* _WORK ORDER_:
Scan the entries that follow and copy out every line containing "allow".

##### DATASET EXTRACT #####

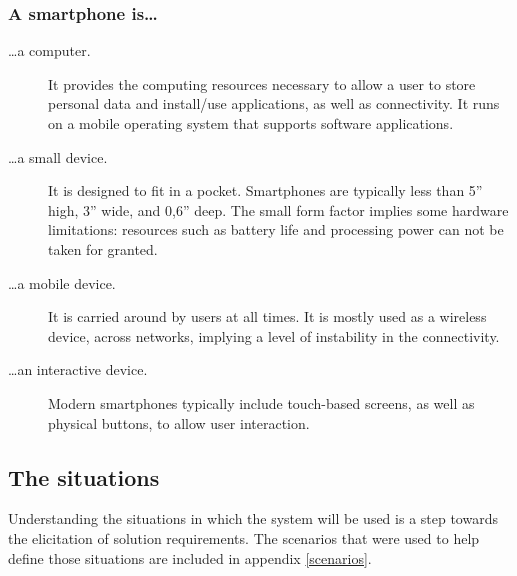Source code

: \subsubsection{A smartphone is\ldots}

\begin{description}

\item[\ldots a computer.] 
It provides the computing resources necessary to allow a user to store personal data and install/use applications, as well as connectivity.
It runs on a mobile operating system that supports software applications.

\item[\ldots a small device.] 
It is designed to fit in a pocket.
Smartphones are typically less than 5'' high, 3'' wide, and 0,6'' deep.
The small form factor implies some hardware limitations: resources such as battery life and processing power can not be taken for granted.

\item[\ldots a mobile device.]
It is carried around by users at all times.
It is mostly used as a wireless device, across networks, implying a level of instability in the connectivity.

\item[\ldots an interactive device.]
Modern smartphones typically include touch-based screens, as well as physical buttons, to allow user interaction.

\end{description}

\subsection{The situations}
\label{sec:scenarios}

Understanding the situations in which the system will be used is a step towards the elicitation of solution requirements.
The scenarios that were used to help define those situations are included in appendix \ref{scenarios}.

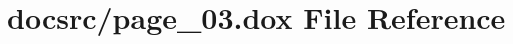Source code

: \hypertarget{page__03_8dox}{\section{docsrc/page\-\_\-03.dox File Reference}
\label{page__03_8dox}
}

#####

* _WRITTEN ANSWER_:
It provides the computing resources necessary to allow a user to store personal data and install/use applications, as well as connectivity.
Modern smartphones typically include touch-based screens, as well as physical buttons, to allow user interaction.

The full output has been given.